## ASSIGNMENT
Look through the data that follows and copy each line with the string "frac".

THE RECORDS Block Start

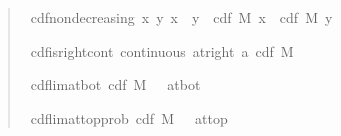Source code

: \documentclass{svjour3}
\begin{document}
\begin{quote}
\begin{isabellebody}
\isamarkupfalse%
\ cdf{\isacharunderscore}nondecreasing{\isacharcolon}\ {\isachardoublequoteopen}{\isacharparenleft}{\isasymforall}x\ y{\isachardot}\ x\ {\isasymle}\ y\ {\isasymlongrightarrow}\ cdf\ M\ x\ {\isasymle}\ cdf\ M\ y{\isacharparenright}{\isachardoublequoteclose}\isanewline

\isamarkupfalse%
\ cdf{\isacharunderscore}is{\isacharunderscore}right{\isacharunderscore}cont{\isacharcolon}\ {\isachardoublequoteopen}continuous\ {\isacharparenleft}at{\isacharunderscore}right\ a{\isacharparenright}\ {\isacharparenleft}cdf\ M{\isacharparenright}{\isachardoublequoteclose}\isanewline

\isamarkupfalse%
\ cdf{\isacharunderscore}lim{\isacharunderscore}at{\isacharunderscore}bot{\isacharcolon}\ {\isachardoublequoteopen}{\isacharparenleft}cdf\ M\ {\isacharminus}{\isacharminus}{\isacharminus}{\isachargreater}\ {}{\isacharparenright}\ at{\isacharunderscore}bot{\isachardoublequoteclose}\isanewline

\isamarkupfalse%
\ cdf{\isacharunderscore}lim{\isacharunderscore}at{\isacharunderscore}top{\isacharunderscore}prob{\isacharcolon}\ {\isachardoublequoteopen}{\isacharparenleft}cdf\ M\ {\isacharminus}{\isacharminus}{\isacharminus}{\isachargreater}\ {}{\isacharparenright}\ at{\isacharunderscore}top{\isachardoublequoteclose}
\end{isabellebody}
\end{quote}
\end{document}
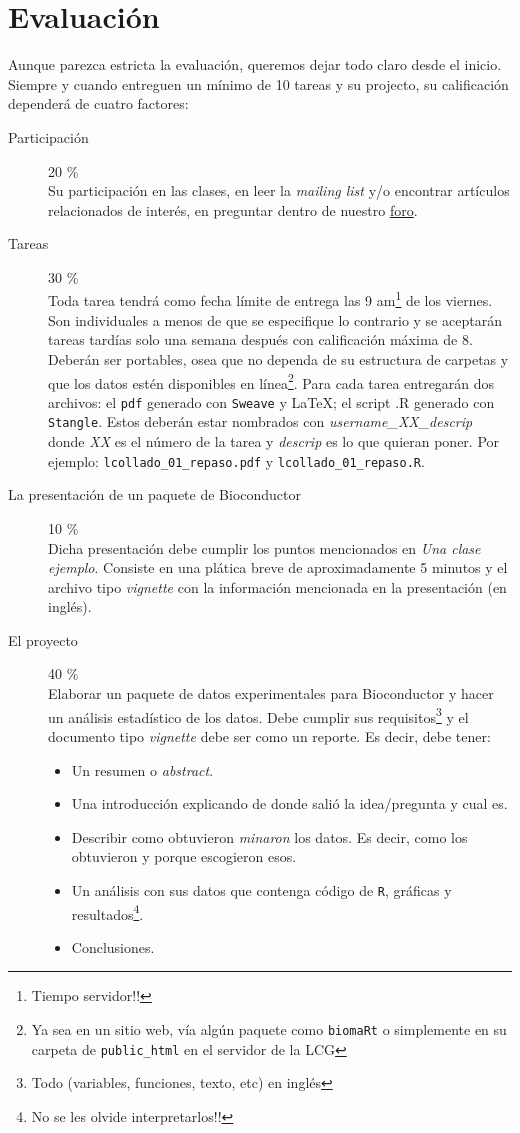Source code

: \documentclass[letterpaper,12pt]{article}
\newcommand{\pl}[1]{\texttt{#1}}
\newcommand{\myurlshort}[2]{\href{http://#1}{{\textsf{#2}}}}
\begin{document}
\section{Evaluación}
Aunque parezca estricta la evaluación, queremos dejar todo claro desde el inicio. Siempre y cuando entreguen un mínimo de 10 tareas y su projecto, su calificación dependerá de cuatro factores:
  \begin{description}
  \item[Participación] 20 \% \\Su participación en las clases, en leer la \emph{mailing list} y/o encontrar artículos relacionados de interés, en preguntar dentro de nuestro \myurlshort{foros.nnb.unam.mx/viewforum.php?f=111}{foro}.
  \item[Tareas] 30 \% \\Toda tarea tendrá como fecha límite de entrega las 9 am\footnote{Tiempo servidor!!} de los viernes. Son individuales a menos de que se especifique lo contrario y se aceptarán tareas tardías solo una semana después con calificación máxima de 8. Deberán ser portables, osea que no dependa de su estructura de carpetas y que los datos estén disponibles en línea\footnote{Ya sea en un sitio web, vía algún paquete como \pl{biomaRt} o simplemente en su carpeta de \pl{public\_html} en el servidor de la LCG}. Para cada tarea entregarán dos archivos: el \pl{pdf} generado con \pl{Sweave} y \LaTeX; el script .R generado con \pl{Stangle}. Estos deberán estar nombrados con \emph{username\_XX\_descrip} donde \emph{XX} es el número de la tarea y \emph{descrip} es lo que quieran poner. Por ejemplo: \pl{lcollado\_01\_repaso.pdf} y \pl{lcollado\_01\_repaso.R}.
  \item[La presentación de un paquete de Bioconductor] 10 \% \\Dicha presentación debe cumplir los puntos mencionados en \emph{Una clase ejemplo}. Consiste en una plática breve de aproximadamente 5 minutos y el archivo tipo \emph{vignette} con la información mencionada en la presentación (en inglés).
  \item[El proyecto] 40 \% \\ Elaborar un paquete de datos experimentales para Bioconductor y hacer un análisis estadístico de los datos. Debe cumplir sus requisitos\footnote{Todo (variables, funciones, texto, etc) en inglés} y el documento tipo \emph{vignette} debe ser como un reporte. Es decir, debe tener:
  \begin{itemize}
  \item Un resumen o \emph{abstract}.
  \item Una introducción explicando de donde salió la idea/pregunta y cual es.
  \item Describir como obtuvieron \emph{minaron} los datos. Es decir, como los obtuvieron y porque escogieron esos.
  \item Un análisis con sus datos que contenga código de \pl{R}, gráficas y resultados\footnote{No se les olvide interpretarlos!!}.
  \item Conclusiones.
  \end{itemize}
  \end{description}
\end{document}
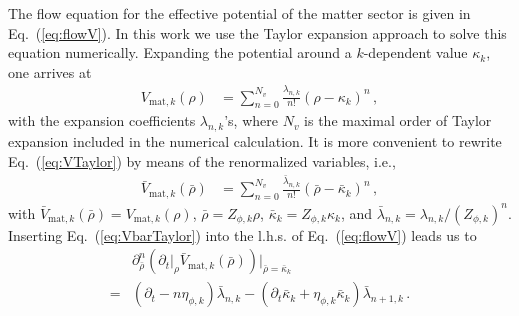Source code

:\documentclass[%
reprint,
superscriptaddress,
showpacs,preprintnumbers,
 amsmath,amssymb,
 aps,
prd,
]{revtex4-1}
\def\Eq#1{Eq.~(\ref{#1})}
\begin{document}
The flow equation for the effective potential of the matter sector is given in \Eq{eq:flowV}. In this work we use the Taylor expansion approach to solve this equation numerically. Expanding the potential around a $k$-dependent value $\kappa_k$, one arrives at 
%
\begin{align}
  V_{\mathrm{mat}, k}(\rho)&=\sum_{n=0}^{N_v}\frac{\lambda_{n,k}}{n!}(\rho-\kappa_k)^n\,, \label{eq:VTaylor}
\end{align}
%
with the expansion coefficients $\lambda_{n,k}$'s, where $N_v$ is the maximal order of Taylor expansion included in the numerical calculation. It is more convenient to rewrite \Eq{eq:VTaylor} by means of the renormalized variables, i.e.,
%
\begin{align}
  \bar V_{\mathrm{mat}, k}(\bar \rho)&=\sum_{n=0}^{N_v}\frac{\bar\lambda_{n,k}}{n!}(\bar \rho-\bar \kappa_k)^n\,,\label{eq:VbarTaylor}
\end{align}
%
with $\bar V_{\mathrm{mat}, k}(\bar \rho)=V_{\mathrm{mat}, k}(\rho)$, $\bar \rho=Z_{\phi,k} \rho$, $\bar \kappa_k=Z_{\phi,k}\kappa_k$, and $\bar \lambda_{n,k}=\lambda_{n,k}/(Z_{\phi,k})^n$. Inserting \Eq{eq:VbarTaylor} into the l.h.s. of \Eq{eq:flowV} leads us to
%
\begin{align}
  &\partial^n_{\bar \rho}\left(\partial_t\big|_{\rho} \bar V_{\mathrm{mat}, k}(\bar \rho)\right)\Big|_{\bar \rho=\bar \kappa_k}\nonumber\\[2ex]
=&(\partial_t -n\eta_{\phi,k})\bar{\lambda}_{n,k}-(\partial_t \bar \kappa_k+\eta_{\phi,k}\bar \kappa_k)\bar \lambda_{n+1,k}\,.\label{eq:drhoV}
\end{align}
%
\end{document}
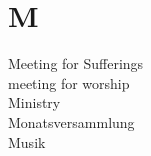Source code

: \section*{M}

\articlesize

\begin{description}
 \item[Meeting for Sufferings]
 \item[meeting for worship]
 \item[Ministry]
 \item[Monatsversammlung]
 \item[Musik]
 \end{description}

\normalsize
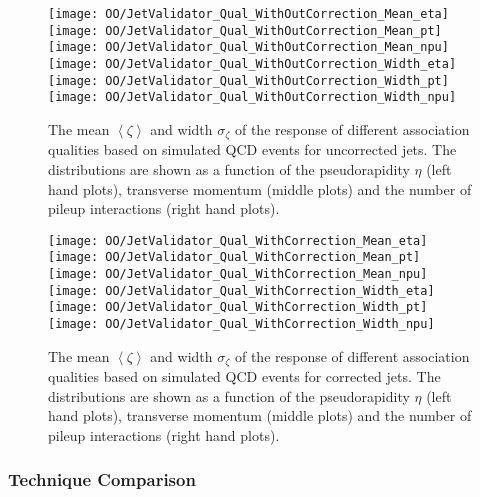 \begin{figure}[h!t]
  \centering
  \texttt{[image: OO/JetValidator\_Qual\_WithOutCorrection\_Mean\_eta]}
  \texttt{[image: OO/JetValidator\_Qual\_WithOutCorrection\_Mean\_pt]}
  \texttt{[image: OO/JetValidator\_Qual\_WithOutCorrection\_Mean\_npu]}
  \\
  \texttt{[image: OO/JetValidator\_Qual\_WithOutCorrection\_Width\_eta]}
  \texttt{[image: OO/JetValidator\_Qual\_WithOutCorrection\_Width\_pt]}
  \texttt{[image: OO/JetValidator\_Qual\_WithOutCorrection\_Width\_npu]}
  \caption[Mean and width of the \pt{} response for different qualities based on simulated QCD events for uncorrected jets]{The mean $\left<\zeta\right>$ and width $\sigma_{\zeta}$ of the \pt{} response of different association qualities based on simulated QCD events for uncorrected jets. The distributions are shown as a function of the pseudorapidity $\eta$ (left hand plots), transverse momentum (middle plots) and the number of pileup interactions (right hand plots). \label{plot:OOJetsPtResponseQualWO}}
\end{figure}

\begin{figure}[h!t]
  \centering
  \texttt{[image: OO/JetValidator\_Qual\_WithCorrection\_Mean\_eta]}
  \texttt{[image: OO/JetValidator\_Qual\_WithCorrection\_Mean\_pt]}
  \texttt{[image: OO/JetValidator\_Qual\_WithCorrection\_Mean\_npu]}
  \\
  \texttt{[image: OO/JetValidator\_Qual\_WithCorrection\_Width\_eta]}
  \texttt{[image: OO/JetValidator\_Qual\_WithCorrection\_Width\_pt]}
  \texttt{[image: OO/JetValidator\_Qual\_WithCorrection\_Width\_npu]}
  \caption[Mean and width of the \pt{} response for different qualities based on simulated QCD events for corrected jets]{The mean $\left<\zeta\right>$ and width $\sigma_{\zeta}$ of the \pt{} response of different association qualities based on simulated QCD events for corrected jets. The distributions are shown as a function of the pseudorapidity $\eta$ (left hand plots), transverse momentum (middle plots) and the number of pileup interactions (right hand plots). \label{plot:OOJetsPtResponseQualW}}
\end{figure}



\subsubsection{Technique Comparison \label{sec:OOJetsPtResponseComp} }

THE RECORDS Block End

## ANSWER SECTION
  V_{\mathrm{mat}, k}(\rho)&=\sum_{n=0}^{N_v}\frac{\lambda_{n,k}}{n!}(\rho-\kappa_k)^n\,, \label{eq:VTaylor}
  \bar V_{\mathrm{mat}, k}(\bar \rho)&=\sum_{n=0}^{N_v}\frac{\bar\lambda_{n,k}}{n!}(\bar \rho-\bar \kappa_k)^n\,,\label{eq:VbarTaylor}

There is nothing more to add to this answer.